Genomic hacker toolkit

What do we know about human genomes after The Human Genome project?

During the project we obtained a very long string of DNA bases that look like this:

It is 3,554,996,726 bases long and is divided into 25 parts, called chromosomes. Over time, the reference genome has become more precise, so today scientists use its 38th version. This long string can be downloaded from a database and it is an averaged human genome, so there is no other person on the Earth having a similar genome. In that long string there are special areas, they are called genes and occupy about 2% of the entire genome.

What are genes?

Why are those 2% coding genes so special? DNA is just a carrier of information and all actions in cells are produced by proteins that are encoded by genes. So, 98% of genomes are regulatory patterns or sometimes repeats. This does not mean that they are less important, but we don’t know yet what their function is.

Individual genome variability — what is it and how do we measure it?

We are all genetically different. The most common source of human variation is single nucleotide polymorphism. It means that one letter in our genome string differs from the letter in the same position of the reference genome. In the latest database there are 88,111,767 polymorphisms that are common in the population, which means that on average each 40th letter in your genome can be different from the reference. Why do we know this? It’s because we can read individual genomes during different sequencing projects, and compare them to the reference. There are different techniques that allow us to get information about an individual’s genomic features. In this paper we are focusing on the most modern technique called next generation sequencing.

Sequencing — what does it mean?

Sequencing is a process of reading biopolymers of DNA using physicochemical methods. We can get DNA from almost any human cell. While we keep the sample clean we are acquiring information about an individual’s DNA. Modern techniques don’t allow us to read the whole genome at once due technical limitations. Instead, we are only able to read many short lines (150–200 nucleotides) that belong to the genome of the individual. Modern sequencing machines produce hundreds of millions of such short lines each time it sequences an individual. But as they output we get a text file that weights several tens of gigabytes. Here is where bioinformatics and high performance computing comes in.

How does bioinformatics works with sequencing data ?

There are several steps:

  • Filter out short lines of individual genome sequences. Not all lines are high quality; some of them are simple junk so we filter them out.
  • Map short lines to reference genomes. It’s the most computationally heavy task. Imagine — we need to find a 200 letter line in a 3.5 billion letter long book and we have hundred of millions of such lines. One more thing: because our sequenced individual has its own genome polymorphisms (remember those SNPs), those lines can differ from the reference by several letters.
  • Calling individual variants and create a file that contains only differences from the reference genome. This file is the shortest representation of an individual’s genomic uniqueness.

Here you can see a real sample and a small part of a genome containing the CPM gene shown in genome browser. Grey lines are genome lines that were sequenced in a sample individual and aligned to the reference genome. In the centre we can see that one letter differs in this individual genome, compared to the reference G vs. A in refenece.

What do we do with those differences?

When we know what is in an individual’s genome, we can do many interesting things using knowledge from scientific research:

  • Find if the human is a carrier of inherited diseases.
  • Find out what are the individual’s predisposition to widespread diseases.

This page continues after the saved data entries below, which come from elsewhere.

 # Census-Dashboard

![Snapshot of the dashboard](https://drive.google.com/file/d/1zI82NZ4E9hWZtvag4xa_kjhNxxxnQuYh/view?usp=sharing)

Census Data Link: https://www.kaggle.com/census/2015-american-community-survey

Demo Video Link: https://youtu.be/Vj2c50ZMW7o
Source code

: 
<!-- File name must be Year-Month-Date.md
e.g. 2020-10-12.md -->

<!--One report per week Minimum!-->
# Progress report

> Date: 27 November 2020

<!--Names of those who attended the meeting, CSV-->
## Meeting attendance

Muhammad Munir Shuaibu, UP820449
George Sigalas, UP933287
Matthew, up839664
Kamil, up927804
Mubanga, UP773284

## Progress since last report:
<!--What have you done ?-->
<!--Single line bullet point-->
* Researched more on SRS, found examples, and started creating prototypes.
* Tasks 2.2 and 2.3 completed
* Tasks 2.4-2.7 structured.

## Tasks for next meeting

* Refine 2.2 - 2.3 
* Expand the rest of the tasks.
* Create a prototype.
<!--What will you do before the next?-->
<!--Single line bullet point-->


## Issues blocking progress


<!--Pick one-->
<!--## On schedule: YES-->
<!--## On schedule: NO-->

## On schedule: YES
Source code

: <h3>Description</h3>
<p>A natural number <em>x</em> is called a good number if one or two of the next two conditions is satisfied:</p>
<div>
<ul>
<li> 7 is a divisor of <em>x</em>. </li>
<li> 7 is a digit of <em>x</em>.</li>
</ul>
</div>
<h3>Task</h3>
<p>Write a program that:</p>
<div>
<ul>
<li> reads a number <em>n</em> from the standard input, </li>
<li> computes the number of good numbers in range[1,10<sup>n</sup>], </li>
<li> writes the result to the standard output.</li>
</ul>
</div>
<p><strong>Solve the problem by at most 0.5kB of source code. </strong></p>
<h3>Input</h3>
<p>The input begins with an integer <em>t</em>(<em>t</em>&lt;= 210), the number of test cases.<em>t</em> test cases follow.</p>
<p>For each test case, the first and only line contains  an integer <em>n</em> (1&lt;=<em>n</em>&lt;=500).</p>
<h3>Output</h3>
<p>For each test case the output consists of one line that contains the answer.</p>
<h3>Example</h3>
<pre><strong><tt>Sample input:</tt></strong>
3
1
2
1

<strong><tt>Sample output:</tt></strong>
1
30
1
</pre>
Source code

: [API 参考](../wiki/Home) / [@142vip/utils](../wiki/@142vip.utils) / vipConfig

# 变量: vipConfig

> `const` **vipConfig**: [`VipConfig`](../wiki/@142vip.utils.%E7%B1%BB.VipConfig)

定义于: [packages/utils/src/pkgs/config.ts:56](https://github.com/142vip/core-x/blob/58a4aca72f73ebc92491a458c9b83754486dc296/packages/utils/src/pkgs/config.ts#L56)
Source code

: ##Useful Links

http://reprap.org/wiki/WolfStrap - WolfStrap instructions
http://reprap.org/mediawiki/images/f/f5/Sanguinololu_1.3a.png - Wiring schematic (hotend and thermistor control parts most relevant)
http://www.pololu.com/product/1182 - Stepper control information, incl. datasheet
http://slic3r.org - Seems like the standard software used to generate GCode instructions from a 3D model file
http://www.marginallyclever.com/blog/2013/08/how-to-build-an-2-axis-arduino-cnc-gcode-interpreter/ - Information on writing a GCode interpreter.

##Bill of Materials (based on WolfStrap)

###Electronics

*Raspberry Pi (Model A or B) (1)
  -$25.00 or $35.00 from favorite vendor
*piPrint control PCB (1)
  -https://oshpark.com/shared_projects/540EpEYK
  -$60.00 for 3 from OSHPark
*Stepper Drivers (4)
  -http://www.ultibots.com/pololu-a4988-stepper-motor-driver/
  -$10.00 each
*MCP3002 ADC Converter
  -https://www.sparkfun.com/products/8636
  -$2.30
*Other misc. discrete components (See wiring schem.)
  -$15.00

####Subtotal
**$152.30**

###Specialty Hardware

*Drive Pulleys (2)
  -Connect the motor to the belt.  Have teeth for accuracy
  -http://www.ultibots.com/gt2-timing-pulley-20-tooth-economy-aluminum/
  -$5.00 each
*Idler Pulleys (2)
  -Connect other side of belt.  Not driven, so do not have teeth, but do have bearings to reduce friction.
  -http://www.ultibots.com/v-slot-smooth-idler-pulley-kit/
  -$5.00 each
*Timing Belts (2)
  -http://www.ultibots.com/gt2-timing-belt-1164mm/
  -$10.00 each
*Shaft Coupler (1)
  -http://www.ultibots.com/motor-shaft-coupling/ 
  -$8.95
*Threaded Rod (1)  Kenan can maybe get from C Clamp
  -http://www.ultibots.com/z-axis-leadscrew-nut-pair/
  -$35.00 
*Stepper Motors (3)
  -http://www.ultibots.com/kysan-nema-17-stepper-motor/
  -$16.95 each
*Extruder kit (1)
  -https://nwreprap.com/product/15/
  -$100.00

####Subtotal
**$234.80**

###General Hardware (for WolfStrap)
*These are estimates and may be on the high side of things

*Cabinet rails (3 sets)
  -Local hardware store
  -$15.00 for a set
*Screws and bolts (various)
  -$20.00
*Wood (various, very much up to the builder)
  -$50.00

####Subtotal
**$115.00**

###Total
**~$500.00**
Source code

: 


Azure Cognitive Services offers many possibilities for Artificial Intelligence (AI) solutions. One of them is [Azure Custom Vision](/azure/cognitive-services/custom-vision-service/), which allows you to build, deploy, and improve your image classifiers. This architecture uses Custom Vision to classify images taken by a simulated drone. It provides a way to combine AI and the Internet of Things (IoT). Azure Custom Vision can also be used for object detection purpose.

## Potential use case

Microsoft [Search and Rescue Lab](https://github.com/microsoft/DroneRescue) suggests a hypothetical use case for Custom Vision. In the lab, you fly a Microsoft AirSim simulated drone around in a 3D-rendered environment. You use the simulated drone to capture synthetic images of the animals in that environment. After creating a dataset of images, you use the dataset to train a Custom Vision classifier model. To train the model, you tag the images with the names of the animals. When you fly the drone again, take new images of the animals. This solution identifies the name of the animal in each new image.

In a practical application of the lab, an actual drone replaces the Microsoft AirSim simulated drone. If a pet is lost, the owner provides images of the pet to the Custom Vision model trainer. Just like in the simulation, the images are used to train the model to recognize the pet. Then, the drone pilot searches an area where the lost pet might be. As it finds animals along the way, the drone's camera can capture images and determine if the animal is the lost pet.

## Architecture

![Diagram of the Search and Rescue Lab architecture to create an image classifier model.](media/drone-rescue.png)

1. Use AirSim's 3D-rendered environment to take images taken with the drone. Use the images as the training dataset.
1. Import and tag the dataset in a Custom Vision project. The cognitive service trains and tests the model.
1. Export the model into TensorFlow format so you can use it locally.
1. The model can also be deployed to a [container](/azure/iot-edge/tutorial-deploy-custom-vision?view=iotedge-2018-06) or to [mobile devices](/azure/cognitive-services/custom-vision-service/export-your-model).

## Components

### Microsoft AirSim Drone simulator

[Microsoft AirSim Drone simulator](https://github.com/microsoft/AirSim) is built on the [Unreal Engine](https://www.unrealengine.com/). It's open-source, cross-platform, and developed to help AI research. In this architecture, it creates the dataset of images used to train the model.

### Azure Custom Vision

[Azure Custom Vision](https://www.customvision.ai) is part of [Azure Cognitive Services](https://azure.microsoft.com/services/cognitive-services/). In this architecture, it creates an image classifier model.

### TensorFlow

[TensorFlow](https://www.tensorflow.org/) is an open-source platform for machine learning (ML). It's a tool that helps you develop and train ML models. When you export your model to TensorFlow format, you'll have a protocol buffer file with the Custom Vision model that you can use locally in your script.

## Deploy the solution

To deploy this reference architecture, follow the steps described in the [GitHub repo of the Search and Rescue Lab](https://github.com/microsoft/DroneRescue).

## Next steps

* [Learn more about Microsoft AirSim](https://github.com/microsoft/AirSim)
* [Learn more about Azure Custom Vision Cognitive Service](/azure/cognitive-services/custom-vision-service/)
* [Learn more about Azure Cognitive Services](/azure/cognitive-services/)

For example, will this individual be more likely than others in the same population to be affected by diabetes, macular degeneration or atherosclerosis?
  • Detect the immunohistocompatibility complex type that can be used for transplantation.
  • Find genomic features that are unique for that human being.
  • Get individual dietary and lifestyle recommendations.
  • Reconstruct the appearance of the individual without any photos.
  • Find the most likely country of origin of the individual.

If we want to do new research, we can collect data about the individual and as well as other genomic data and do association analysis to find new scientific or technological knowledge. For example, how likely an individual with such a genome will like or dislike a certain food.

What is the place of the Zenome Platform in this process?

Right now, all that has been described can be done only by centralized services. While you can get an interesting report about your genetics, you also give away all the information about your genomes to that company and they can then use it at their own discretion…collect database information, sell your data to big pharma companies or other consumer companies. The Zenome platform team creates the market for genomic data, where you are the only owner of your genome. Raw data can be uploaded and processed fast and securely using distributed networks and after processing, your genomic data is stored privately. You can then obtain any genetic-based services that you wish, such as health reports, dating services, etc. If desired, you can also take part in research or profit from your genomic information. Scientific communities will be able to get more statistical genome information that will help with studying population structures and this can help detect what is the ‘norm’ for human genomes.